The Supreme Court of the United States has the highest authority in the Judicial Branch and is the third branch of government. The function of the Supreme Court is to interpret the Constitution. The Supreme Court looks at federal and state statues and executive actions to determine if they comply with the United States Constitution. On the Supreme Court, there are nine justices that hear cases that have been appealed through the justice system. When the Supreme Court rules in a case that is the last and final ruling for the defendant.

One case that was brought to the United States Supreme court was the Cohen vs. California case. In this case, freedom of speech was the issue to be addressed in conjunction with the first amendment. This case was argued February 22, 1971 and decided upon on June 7, 1971. On April 26, 1968 Paul Robert Cohen was in the corridor of the Los Angeles County Courthouse wearing a jacket that said “Fuck the Draft.” The words were clearly visible and there were numerous women and children all around him in the courthouse. Cohen was arrested for wearing this jacket purposely in front of everyone and being in the courthouse. Cohen admitted that he wore the jacket purposely to inform the public of the way he felt against the Draft and the Vietnam War. He was convicted and sentenced to XXX days in prison.

This case needed to be heard in the United States Supreme Court because Cohen’s lawyer appealed this case as Cohen and the lawyer believed that his right to freedom of speech as guaranteed in the first amendment had been dishonored.

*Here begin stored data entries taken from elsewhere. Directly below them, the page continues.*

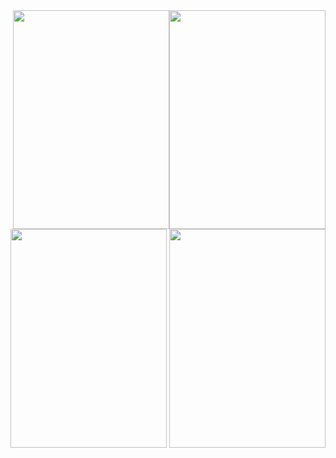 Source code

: 
<img src="http://i.imgur.com/nlzw4Mrl.png" height="350" width="250" style="float:right">

<img src="http://i.imgur.com/UOLBHMFl.png" height="350" width="250" style="float:right">

<img src="http://i.imgur.com/CjvqMBZl.png" height="350" width="250" style="float:right">

<img src="http://i.imgur.com/2wehppSl.png" height="350" width="250" style="float right">


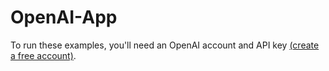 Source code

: # OpenAI-App

To run these examples, you'll need an OpenAI account and API key [(create a free account)](https://openai.com/product).

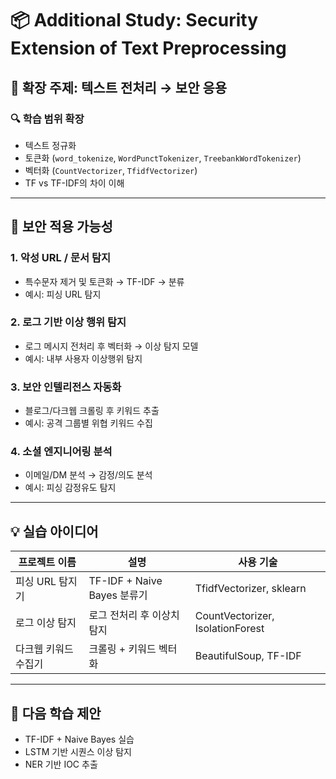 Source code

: # 📦 Additional Study: Security Extension of Text Preprocessing

## 📌 확장 주제: 텍스트 전처리 → 보안 응용

### 🔍 학습 범위 확장
- 텍스트 정규화
- 토큰화 (`word_tokenize`, `WordPunctTokenizer`, `TreebankWordTokenizer`)
- 벡터화 (`CountVectorizer`, `TfidfVectorizer`)
- TF vs TF-IDF의 차이 이해

---

## 🔐 보안 적용 가능성

### 1. 악성 URL / 문서 탐지
- 특수문자 제거 및 토큰화 → TF-IDF → 분류
- 예시: 피싱 URL 탐지

### 2. 로그 기반 이상 행위 탐지
- 로그 메시지 전처리 후 벡터화 → 이상 탐지 모델
- 예시: 내부 사용자 이상행위 탐지

### 3. 보안 인텔리전스 자동화
- 블로그/다크웹 크롤링 후 키워드 추출
- 예시: 공격 그룹별 위협 키워드 수집

### 4. 소셜 엔지니어링 분석
- 이메일/DM 분석 → 감정/의도 분석
- 예시: 피싱 감정유도 탐지

---

## 💡 실습 아이디어

| 프로젝트 이름 | 설명 | 사용 기술 |
|---------------|------|-----------|
| 피싱 URL 탐지기 | TF-IDF + Naive Bayes 분류기 | TfidfVectorizer, sklearn |
| 로그 이상 탐지 | 로그 전처리 후 이상치 탐지 | CountVectorizer, IsolationForest |
| 다크웹 키워드 수집기 | 크롤링 + 키워드 벡터화 | BeautifulSoup, TF-IDF |

---

## 🧠 다음 학습 제안
- TF-IDF + Naive Bayes 실습
- LSTM 기반 시퀀스 이상 탐지
- NER 기반 IOC 추출

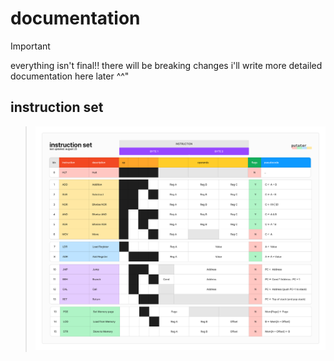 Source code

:# documentation
> [!IMPORTANT]
> everything isn't final!! there will be breaking changes
> i'll write more detailed documentation here later ^^"

## instruction set
> ![putater instruction set](/public/assets/instruction.png)
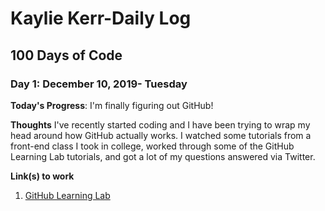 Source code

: # Kaylie Kerr-Daily Log
## 100 Days of Code

<!--### Day 0: February 30, 2016 (Example 1)-->
<!--##### (delete me or comment me out)-->

<!--**Today's Progress**: Fixed CSS, worked on canvas functionality for the app.-->

<!--**Thoughts:** I really struggled with CSS, but, overall, I feel like I am slowly getting better at it. Canvas is still new for me, but I managed to figure out some basic functionality.-->

<!--**Link to work:** [Calculator App](http://www.example.com)-->

<!--### Day 0: February 30, 2016 (Example 2)-->
<!--##### (delete me or comment me out)-->

<!--**Today's Progress**: Fixed CSS, worked on canvas functionality for the app.-->

<!--**Thoughts**: I really struggled with CSS, but, overall, I feel like I am slowly getting better at it. Canvas is still new for me, but I managed to figure out some basic functionality.-->

<!--**Link(s) to work**: [Calculator App](http://www.example.com)-->


### Day 1: December 10, 2019- Tuesday

**Today's Progress**: I'm finally figuring out GitHub!

**Thoughts** I've recently started coding and I have been trying to wrap my head around how GitHub actually works. I watched some tutorials from a front-end class I took in college, worked through some of the GitHub Learning Lab tutorials, and got a lot of my questions answered via Twitter.

**Link(s) to work**
1. [GitHub Learning Lab](https://lab.github.com/)
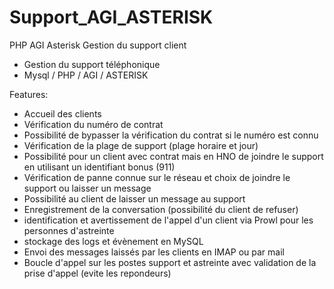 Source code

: # Support_AGI_ASTERISK
PHP AGI Asterisk Gestion du support client

- Gestion du support téléphonique
- Mysql / PHP / AGI / ASTERISK

Features:
  - Accueil des clients
  - Vérification du numéro de contrat
  - Possibilité de bypasser la vérification du contrat si le numéro est connu
  - Vérification de la plage de support (plage horaire et jour)
  - Possibilité pour un client avec contrat mais en HNO de joindre le support en utilisant un identifiant bonus (911)
  - Vérification de panne connue sur le réseau et choix de joindre le support ou laisser un message
  - Possibilité au client de laisser un message au support
  - Enregistrement de la conversation (possibilité du client de refuser)
  - identification et avertissement de l'appel d'un client via Prowl pour les personnes d'astreinte
  - stockage des logs et évènement en MySQL
  - Envoi des messages laissés par les clients en IMAP ou par mail
  - Boucle d'appel sur les postes support et astreinte avec validation de la prise d'appel (evite les repondeurs)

The state of California lacked the power to penalize Cohen without showing a reason to promote disobedience to or disruption to the draft with the underlying content of the message on the back of his jacket. Cohen was convicted for violating the California Penal Code section 415 which prohibits maliciously and willfully disturbing another person by using offensive words in a public place which are inherently likely to provoke an immediate violent reaction. Mr. Justice Harlan stated that the state of California can not make a public display of a four letter word a criminal offense according to the first and fourteenth amendment. In Mr. Justice Blackmun’s opinion, Cohen’s actions were mainly in the act of conduct and little of speech. With this in mind Cohen was convicted for disturbing the peace.

In the case of Brown vs. Louisiana, freedom of speech, assembly, and freedom to petition were the rights in conjunction with the first amendment to be addressed. On March 7, 1964, Mr. Henry Brown and four other young male Negros went into the Audubon Regional Library in Clinton, Louisiana to request the book “The Story of the Negro.” The book was...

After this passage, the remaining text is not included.